Can a Blind Person Geocache part 2

Following on from my previous blog entry dated June 20th,
https://washknight.wordpress.com/2013/06/20/can-a-blind-person-geocache/, , I feel and updated is warranted. Today I found my first ever cache completely on my own. From locating it on geocaching.com to leaving the house and walking to it and then finding the cache when at ground zero. Some challenges presented themselves and needed to be overcome but overcome they were. The cache itself, Football Focus #60 MK Dons GC4ANMG is only a short distance away from home so that was a good start. So first of all I planned a route. This still needs some work in terms of improving accessibility. I used the geocaching.com app and my CCTV magnifier to look at the maps of the route. Yes I do have a little sight but trust me it is not much. I have to zoom thing’s up like 20 times to see anything and then it is tricky to make out detail or context because you are only looking at one very small section of the map. Thankfully I kind of knew where the street in question was so it was just a case of remembering the street names of half a dozen roads along the route.

Next I set off and started walking. I used my new app called Ariadne to monitor where I was going and to make sure that I was heading the right way. This app tells me every 30 seconds or so the name of the road I am on and roughly the house number. So having remembered the names of the roads I needed to travel I was able to make sure I was going the right way. Out on the street I use my long white cane as usual to navigate the streets and avoid obstacles. I had chosen this particular route as I knew where a couple of handy crossings were to get across a couple of busy roads. In an ideal world I would have a turn by turn navigation app but I have yet to find one for the iPhone that is free and whilst Navigon would seem to be a perfect choice I need to save up for it as I can’t afford it at this time.

Once Ariadne informed me that I was on the right street I moved the focus to the distance to cache field in the app and let it count me down as I got closer from 100 metres. At around 10 metres from GZ I slowed down and let the GPS catch me up. At 2 metres I stopped and started tapping around for likely candidates. A lamppost, nope.
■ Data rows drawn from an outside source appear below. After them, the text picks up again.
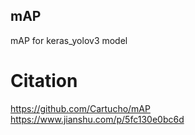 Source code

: ## mAP
mAP for keras_yolov3 model
# Citation
https://github.com/Cartucho/mAP
https://www.jianshu.com/p/5fc130e0bc6d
Having read the description and the hint I knew I was looking for something small in a hole at about ankle height. Back to the iPhone and I tried experimenting to see how close I could get the reading. Across the quiet road and back and finally I got it down to 1 metre at 6 o’clock, meaning it was right behind me. I turned round and found that the fence ended here and at my feet were a couple of utility distance signs that looked about the right height. Crouching down and feeling around revealed no luck so I moved my attention to the fence end that was just next to me. Running my hand from about 1 metre high down I found a square hole in the post but nothing inside it. Carrying on down and then my fingers found a bolt like shape protruding from the post, but it was not metal… it was plastic. I knew with a rush of adrenalin that I had found it. Grasping the head of it I gently pulled and sure enough it slid out of the hole and I had my first solo cache in my hand.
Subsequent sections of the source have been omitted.